* Task statement: Within the listing, each line that has the string "System" should be copied.

* Material provided:
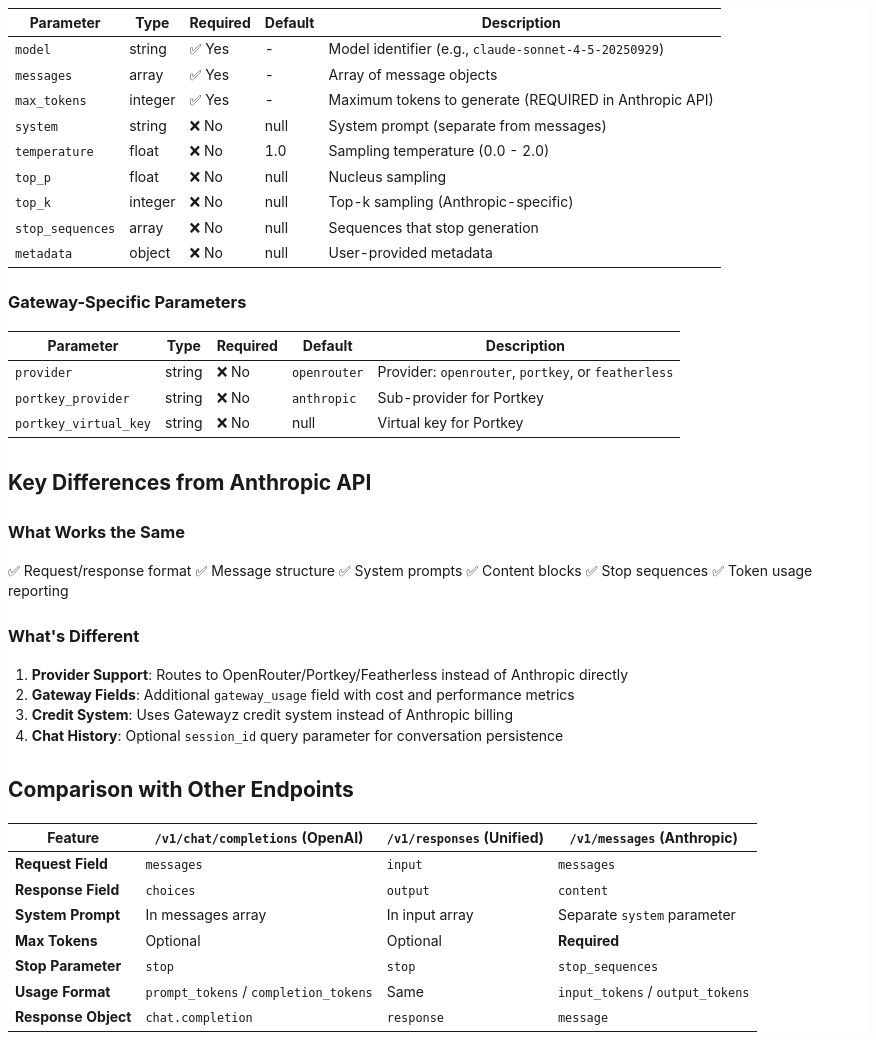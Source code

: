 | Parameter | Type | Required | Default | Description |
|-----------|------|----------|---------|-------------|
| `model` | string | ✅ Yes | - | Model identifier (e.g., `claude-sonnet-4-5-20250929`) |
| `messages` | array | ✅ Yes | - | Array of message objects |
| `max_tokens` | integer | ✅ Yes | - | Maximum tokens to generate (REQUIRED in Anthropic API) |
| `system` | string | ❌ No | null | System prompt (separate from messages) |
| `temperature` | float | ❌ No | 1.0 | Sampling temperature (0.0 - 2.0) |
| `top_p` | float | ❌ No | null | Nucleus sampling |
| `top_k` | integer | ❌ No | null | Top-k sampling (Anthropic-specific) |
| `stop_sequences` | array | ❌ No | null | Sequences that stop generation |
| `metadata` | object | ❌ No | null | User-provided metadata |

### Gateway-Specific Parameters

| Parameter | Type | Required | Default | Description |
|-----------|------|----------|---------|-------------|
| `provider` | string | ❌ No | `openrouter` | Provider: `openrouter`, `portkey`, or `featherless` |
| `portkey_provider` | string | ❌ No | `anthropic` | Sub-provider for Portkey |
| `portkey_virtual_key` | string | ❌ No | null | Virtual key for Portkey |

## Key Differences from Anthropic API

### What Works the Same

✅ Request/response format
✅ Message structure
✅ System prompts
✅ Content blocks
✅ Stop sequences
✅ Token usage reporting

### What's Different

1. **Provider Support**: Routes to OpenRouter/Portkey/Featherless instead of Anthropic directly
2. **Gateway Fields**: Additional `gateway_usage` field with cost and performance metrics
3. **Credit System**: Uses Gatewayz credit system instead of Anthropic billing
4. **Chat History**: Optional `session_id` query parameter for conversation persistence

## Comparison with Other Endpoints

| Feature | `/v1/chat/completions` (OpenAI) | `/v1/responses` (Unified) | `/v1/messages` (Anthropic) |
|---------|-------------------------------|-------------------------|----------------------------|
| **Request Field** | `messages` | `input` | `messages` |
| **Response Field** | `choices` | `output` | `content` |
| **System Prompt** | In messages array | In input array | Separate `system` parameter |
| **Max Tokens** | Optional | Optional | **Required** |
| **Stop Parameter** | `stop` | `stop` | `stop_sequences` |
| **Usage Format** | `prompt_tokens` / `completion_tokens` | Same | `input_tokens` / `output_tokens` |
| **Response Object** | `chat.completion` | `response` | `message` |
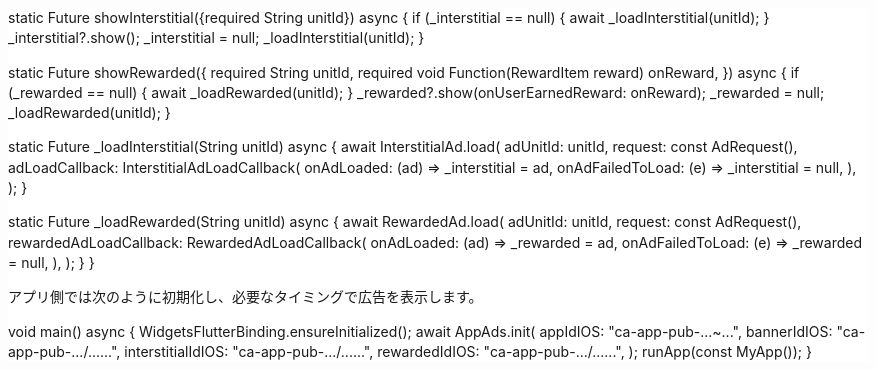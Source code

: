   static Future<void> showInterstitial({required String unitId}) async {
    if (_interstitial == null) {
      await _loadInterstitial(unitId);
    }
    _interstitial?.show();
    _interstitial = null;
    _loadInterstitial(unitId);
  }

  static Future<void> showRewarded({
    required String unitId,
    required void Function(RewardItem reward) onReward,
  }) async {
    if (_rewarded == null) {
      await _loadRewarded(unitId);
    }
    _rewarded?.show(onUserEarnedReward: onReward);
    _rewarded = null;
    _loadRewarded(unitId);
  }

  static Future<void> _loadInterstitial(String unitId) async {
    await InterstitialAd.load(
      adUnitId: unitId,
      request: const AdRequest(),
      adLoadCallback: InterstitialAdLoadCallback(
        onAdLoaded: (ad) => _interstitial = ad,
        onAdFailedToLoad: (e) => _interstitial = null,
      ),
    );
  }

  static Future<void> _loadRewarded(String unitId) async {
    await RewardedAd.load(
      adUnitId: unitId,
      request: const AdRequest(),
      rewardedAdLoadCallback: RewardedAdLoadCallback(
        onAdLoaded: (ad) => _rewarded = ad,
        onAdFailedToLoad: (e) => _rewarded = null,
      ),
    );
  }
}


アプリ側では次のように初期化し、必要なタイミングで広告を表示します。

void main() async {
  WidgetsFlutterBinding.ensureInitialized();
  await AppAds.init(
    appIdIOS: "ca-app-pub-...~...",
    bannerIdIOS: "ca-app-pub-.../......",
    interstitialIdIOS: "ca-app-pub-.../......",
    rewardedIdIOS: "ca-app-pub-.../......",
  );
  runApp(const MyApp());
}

* Reply:
| `system` | string | ❌ No | null | System prompt (separate from messages) |
✅ System prompts
3. **Credit System**: Uses Gatewayz credit system instead of Anthropic billing
| **System Prompt** | In messages array | In input array | Separate `system` parameter |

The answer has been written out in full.